If either of these is wrong, fix it before anything else. You can do everything right technically and still be invisible if the door is locked.

1. Run the JavaScript test today
If your site disappears when you disable JavaScript, you have a client-side rendering problem.
Fix it by rebuilding with server-side rendering – Next.js, Nuxt, and Angular Universal are the standard options. This means your content exists in the initial HTML, not just after the browser finishes its work.
Or use a pre-rendering service like Prerender.io that sends static HTML to crawlers while keeping the full JavaScript experience for human visitors.
2. Check page speed
Many AI crawlers have tight timeouts of 1–5 seconds for retrieving content. If your page is slow to respond, it gets dropped entirely before the crawler has seen anything worth extracting.
Run your homepage through Google PageSpeed Insights or Lighthouse. Focus on Time to First Byte (TTFB) and First Contentful Paint. These are the signals AI crawlers care about most. Slow pages lose the race before they've even started.
3. Look at your heading structure
Open your homepage source or use a browser extension to see your heading outline. Then ask:
- Is there one <h1> that clearly says what your product does and who it's for?

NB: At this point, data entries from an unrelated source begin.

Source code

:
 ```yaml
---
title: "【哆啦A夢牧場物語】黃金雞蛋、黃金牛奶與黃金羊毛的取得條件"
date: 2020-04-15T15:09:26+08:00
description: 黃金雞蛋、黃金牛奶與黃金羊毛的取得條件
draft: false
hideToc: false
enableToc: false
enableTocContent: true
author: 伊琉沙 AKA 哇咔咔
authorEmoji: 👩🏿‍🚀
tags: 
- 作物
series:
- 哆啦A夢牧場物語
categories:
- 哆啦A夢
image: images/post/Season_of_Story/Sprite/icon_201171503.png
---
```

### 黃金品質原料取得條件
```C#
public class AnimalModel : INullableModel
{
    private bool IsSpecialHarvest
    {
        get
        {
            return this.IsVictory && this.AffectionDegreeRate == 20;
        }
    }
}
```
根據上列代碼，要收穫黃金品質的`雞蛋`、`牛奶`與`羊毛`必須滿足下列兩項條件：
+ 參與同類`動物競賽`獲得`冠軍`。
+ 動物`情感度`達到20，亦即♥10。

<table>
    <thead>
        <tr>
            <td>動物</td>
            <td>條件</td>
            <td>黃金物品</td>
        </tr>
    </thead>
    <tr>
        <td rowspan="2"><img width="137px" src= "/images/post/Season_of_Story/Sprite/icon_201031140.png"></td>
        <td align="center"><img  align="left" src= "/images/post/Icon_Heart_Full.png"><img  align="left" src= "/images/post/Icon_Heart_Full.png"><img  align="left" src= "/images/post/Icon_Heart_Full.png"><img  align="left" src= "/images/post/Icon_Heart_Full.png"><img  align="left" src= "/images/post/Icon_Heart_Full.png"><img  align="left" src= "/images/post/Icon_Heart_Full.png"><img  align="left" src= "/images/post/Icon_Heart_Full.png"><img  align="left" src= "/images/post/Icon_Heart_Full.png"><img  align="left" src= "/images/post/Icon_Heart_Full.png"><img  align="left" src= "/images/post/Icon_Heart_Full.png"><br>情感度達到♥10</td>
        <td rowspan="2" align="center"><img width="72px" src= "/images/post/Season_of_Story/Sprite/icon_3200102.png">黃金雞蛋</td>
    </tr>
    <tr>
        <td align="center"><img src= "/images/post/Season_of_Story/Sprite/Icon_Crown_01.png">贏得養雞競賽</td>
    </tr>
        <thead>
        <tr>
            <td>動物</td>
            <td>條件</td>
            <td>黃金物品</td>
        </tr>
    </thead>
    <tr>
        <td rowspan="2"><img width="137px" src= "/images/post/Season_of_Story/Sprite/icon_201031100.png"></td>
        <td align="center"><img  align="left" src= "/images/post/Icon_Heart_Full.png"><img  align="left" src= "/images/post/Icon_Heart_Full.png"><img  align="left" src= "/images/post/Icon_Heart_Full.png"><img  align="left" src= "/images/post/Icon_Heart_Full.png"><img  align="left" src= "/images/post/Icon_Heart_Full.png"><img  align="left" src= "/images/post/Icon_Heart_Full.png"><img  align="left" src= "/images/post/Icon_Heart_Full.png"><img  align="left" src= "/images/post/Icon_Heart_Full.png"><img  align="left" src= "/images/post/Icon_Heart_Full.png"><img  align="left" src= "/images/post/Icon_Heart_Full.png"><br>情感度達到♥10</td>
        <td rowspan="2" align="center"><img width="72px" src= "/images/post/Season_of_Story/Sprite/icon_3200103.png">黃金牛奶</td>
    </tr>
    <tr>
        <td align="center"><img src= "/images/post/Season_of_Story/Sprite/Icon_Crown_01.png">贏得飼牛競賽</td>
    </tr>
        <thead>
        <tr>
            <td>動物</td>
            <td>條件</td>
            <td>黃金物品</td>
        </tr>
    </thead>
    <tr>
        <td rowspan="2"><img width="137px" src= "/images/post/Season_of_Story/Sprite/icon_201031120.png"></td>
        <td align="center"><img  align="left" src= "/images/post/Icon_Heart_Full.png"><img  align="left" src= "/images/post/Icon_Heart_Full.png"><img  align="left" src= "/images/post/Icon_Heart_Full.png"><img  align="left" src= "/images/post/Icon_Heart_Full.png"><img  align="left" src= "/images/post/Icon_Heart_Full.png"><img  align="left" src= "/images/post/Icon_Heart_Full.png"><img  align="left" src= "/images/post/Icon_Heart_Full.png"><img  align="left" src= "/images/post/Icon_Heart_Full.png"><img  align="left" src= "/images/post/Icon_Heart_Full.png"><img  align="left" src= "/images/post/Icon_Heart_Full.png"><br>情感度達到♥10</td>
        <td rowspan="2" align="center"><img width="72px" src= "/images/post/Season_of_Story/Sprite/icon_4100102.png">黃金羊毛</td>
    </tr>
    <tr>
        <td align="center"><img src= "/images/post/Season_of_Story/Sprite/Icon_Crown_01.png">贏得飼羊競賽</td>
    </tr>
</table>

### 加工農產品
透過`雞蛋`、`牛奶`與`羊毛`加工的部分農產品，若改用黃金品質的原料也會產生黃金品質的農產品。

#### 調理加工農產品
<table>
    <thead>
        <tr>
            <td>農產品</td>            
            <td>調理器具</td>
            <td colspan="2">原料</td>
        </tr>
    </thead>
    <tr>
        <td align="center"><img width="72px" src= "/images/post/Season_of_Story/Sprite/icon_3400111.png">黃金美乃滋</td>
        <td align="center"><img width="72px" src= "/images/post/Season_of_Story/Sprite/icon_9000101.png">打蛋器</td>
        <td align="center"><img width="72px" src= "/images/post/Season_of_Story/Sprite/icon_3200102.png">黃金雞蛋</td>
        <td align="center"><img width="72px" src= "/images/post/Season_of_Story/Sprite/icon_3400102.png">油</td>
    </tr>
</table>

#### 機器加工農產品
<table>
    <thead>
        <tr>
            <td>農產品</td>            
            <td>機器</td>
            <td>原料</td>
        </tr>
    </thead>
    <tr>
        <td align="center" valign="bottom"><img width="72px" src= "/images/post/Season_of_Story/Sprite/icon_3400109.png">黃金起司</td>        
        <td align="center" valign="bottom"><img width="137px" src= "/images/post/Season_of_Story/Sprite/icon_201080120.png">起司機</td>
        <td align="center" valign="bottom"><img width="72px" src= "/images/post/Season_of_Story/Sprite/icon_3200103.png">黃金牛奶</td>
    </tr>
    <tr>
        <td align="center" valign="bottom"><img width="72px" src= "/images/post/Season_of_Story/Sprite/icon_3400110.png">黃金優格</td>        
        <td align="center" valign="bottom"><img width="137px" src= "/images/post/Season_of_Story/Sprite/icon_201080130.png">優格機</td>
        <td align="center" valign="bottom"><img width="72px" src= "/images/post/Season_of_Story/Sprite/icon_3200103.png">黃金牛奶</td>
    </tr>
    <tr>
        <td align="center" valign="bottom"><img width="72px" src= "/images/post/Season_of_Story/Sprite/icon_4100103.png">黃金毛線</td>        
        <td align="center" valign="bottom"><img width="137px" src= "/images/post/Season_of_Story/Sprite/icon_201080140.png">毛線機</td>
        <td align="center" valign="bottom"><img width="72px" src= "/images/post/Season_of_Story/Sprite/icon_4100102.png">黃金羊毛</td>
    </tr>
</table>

- Do your <h2> and <h3> headings form a logical structure, or are they just font-size decisions from a Figma file?
- If you read the headings top to bottom, does the page make sense?
Machines use heading hierarchy to understand what a page is about and pull out what's important. If yours is a mess, your page is a mystery.
4. Get specific everywhere
A case study that says "improved productivity" is invisible to an AI agent. "Reduced processing time from 14 days to 3 days" is something it can actually extract and use.
Go through your homepage with that filter:
- Features: "powerful reporting" → "custom dashboards with 40+ metrics"
- Outcomes: "teams move faster" → "average onboarding drops from 6 weeks to 9 days"
- Pricing: "flexible plans" → actual numbers, with a date ("starts at $299/month as of March 2025")
- Integrations: "connects with your tools" → a named list
Vague copy underperforms with human readers. With machines, it's an open invitation to fill in the blanks incorrectly.
5. Add a FAQ section
This is one of the most underused levers, and it works on multiple levels.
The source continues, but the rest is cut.